**ASSIGNED TASK:** Starting at the first line of the records below, transcribe each line exactly, ending with the line that contains "a solution given".

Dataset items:
Content starts

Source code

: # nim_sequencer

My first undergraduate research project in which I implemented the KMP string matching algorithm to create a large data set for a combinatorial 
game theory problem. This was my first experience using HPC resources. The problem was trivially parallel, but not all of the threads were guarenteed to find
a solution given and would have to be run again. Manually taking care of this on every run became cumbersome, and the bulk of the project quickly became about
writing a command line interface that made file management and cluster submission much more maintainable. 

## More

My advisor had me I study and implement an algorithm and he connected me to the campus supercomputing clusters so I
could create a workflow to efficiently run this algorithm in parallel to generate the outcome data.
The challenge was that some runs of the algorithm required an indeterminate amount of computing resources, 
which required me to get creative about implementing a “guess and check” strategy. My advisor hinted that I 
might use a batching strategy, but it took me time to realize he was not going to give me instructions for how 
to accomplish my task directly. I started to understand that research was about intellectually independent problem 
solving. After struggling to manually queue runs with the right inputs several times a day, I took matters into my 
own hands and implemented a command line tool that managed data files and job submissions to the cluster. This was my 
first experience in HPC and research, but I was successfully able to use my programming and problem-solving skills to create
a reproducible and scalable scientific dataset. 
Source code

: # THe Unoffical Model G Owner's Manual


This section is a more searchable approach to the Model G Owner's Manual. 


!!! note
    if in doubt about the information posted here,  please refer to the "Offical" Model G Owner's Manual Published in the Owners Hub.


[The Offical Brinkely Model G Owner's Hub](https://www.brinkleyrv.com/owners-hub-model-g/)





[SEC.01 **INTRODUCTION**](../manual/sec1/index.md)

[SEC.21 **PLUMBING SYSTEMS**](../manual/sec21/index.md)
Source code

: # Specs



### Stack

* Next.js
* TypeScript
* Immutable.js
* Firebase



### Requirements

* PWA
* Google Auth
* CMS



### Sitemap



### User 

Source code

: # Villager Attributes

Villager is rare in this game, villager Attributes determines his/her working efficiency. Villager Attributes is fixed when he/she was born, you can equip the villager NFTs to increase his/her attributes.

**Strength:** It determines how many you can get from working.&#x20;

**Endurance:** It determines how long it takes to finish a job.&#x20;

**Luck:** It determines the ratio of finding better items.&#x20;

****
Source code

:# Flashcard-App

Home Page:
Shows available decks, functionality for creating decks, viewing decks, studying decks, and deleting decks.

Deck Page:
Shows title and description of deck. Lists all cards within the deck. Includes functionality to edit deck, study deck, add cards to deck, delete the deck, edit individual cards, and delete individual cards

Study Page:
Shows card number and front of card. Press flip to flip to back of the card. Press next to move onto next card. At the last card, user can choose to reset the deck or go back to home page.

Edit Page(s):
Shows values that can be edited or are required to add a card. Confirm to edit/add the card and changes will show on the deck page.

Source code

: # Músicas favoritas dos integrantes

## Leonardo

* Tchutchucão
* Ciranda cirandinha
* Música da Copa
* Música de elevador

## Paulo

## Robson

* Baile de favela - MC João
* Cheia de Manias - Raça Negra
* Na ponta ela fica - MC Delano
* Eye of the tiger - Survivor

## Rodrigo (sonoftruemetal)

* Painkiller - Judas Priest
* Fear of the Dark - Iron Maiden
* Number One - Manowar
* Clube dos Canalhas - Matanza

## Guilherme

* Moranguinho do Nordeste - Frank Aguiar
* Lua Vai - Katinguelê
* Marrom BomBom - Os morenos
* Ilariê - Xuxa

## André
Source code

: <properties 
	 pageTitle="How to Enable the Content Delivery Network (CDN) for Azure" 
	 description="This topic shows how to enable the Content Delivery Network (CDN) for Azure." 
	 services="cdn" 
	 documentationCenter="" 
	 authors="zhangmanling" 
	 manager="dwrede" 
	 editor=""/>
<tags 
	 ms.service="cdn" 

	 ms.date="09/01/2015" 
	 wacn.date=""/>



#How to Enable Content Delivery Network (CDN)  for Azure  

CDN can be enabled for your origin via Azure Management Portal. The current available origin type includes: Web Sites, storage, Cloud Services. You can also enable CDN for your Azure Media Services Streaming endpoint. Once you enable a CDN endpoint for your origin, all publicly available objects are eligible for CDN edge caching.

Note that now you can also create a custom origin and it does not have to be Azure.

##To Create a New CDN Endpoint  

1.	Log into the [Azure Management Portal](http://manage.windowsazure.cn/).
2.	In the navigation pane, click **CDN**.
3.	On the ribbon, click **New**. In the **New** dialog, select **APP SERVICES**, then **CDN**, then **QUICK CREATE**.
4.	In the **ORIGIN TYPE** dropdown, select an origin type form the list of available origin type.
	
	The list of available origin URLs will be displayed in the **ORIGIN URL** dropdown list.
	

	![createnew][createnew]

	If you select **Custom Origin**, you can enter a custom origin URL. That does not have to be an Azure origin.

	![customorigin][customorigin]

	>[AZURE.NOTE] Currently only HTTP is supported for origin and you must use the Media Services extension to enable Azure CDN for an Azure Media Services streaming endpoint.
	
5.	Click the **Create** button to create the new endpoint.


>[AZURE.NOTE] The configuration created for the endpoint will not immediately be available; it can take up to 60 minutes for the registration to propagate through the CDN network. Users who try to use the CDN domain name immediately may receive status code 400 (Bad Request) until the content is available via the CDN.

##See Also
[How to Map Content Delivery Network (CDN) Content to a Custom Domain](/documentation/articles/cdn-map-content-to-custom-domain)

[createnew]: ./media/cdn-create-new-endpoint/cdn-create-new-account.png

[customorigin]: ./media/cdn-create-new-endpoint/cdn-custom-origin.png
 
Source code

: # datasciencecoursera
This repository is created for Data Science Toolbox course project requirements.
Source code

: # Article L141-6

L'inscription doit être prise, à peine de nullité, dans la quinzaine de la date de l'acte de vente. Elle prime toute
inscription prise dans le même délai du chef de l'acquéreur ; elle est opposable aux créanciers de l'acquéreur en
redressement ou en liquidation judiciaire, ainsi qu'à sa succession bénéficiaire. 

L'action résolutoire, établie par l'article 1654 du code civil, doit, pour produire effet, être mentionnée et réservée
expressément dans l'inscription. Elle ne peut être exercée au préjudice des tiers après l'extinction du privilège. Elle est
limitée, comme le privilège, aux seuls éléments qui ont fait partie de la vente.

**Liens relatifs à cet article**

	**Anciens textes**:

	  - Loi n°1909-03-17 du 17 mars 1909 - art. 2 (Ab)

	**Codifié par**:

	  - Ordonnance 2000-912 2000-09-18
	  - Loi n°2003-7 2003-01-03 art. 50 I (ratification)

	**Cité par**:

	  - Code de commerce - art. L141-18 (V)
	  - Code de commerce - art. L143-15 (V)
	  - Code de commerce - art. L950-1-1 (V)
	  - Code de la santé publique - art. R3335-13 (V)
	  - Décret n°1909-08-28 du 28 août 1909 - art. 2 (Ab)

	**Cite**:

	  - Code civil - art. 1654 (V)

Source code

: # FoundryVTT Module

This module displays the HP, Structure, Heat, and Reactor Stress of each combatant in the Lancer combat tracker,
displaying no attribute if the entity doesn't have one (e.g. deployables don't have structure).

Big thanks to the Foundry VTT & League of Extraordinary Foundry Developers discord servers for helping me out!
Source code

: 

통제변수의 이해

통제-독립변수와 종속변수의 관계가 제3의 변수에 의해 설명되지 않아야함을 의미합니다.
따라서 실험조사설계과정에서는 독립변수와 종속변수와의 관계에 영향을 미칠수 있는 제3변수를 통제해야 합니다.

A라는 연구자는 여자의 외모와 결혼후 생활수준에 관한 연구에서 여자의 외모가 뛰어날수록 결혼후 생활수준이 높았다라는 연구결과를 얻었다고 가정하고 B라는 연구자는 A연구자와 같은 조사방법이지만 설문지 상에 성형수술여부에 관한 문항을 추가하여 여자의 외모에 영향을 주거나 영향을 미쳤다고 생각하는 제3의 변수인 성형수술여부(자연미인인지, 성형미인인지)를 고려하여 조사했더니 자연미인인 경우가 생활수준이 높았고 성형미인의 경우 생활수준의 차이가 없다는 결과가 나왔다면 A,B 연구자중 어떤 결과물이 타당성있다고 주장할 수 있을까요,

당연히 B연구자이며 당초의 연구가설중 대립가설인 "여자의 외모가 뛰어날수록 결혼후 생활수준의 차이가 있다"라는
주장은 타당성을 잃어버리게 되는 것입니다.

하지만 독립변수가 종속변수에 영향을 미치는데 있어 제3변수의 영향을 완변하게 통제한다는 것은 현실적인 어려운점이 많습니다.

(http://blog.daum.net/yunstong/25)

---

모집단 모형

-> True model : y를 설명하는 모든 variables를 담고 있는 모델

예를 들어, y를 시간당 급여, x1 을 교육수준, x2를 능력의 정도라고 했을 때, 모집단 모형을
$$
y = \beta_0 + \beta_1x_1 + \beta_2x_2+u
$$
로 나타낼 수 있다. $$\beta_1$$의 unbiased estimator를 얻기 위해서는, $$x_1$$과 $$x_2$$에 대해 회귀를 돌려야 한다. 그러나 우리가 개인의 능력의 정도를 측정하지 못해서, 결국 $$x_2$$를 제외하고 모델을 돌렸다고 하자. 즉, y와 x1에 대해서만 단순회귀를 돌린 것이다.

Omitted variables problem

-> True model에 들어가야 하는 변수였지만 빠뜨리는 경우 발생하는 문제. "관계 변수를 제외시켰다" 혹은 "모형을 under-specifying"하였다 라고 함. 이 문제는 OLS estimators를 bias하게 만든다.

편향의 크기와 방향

Content ends

**RESPONSE TO THE EXERCISE:**
Source code

: # nim_sequencer

My first undergraduate research project in which I implemented the KMP string matching algorithm to create a large data set for a combinatorial 
game theory problem. This was my first experience using HPC resources. The problem was trivially parallel, but not all of the threads were guarenteed to find
a solution given and would have to be run again. Manually taking care of this on every run became cumbersome, and the bulk of the project quickly became about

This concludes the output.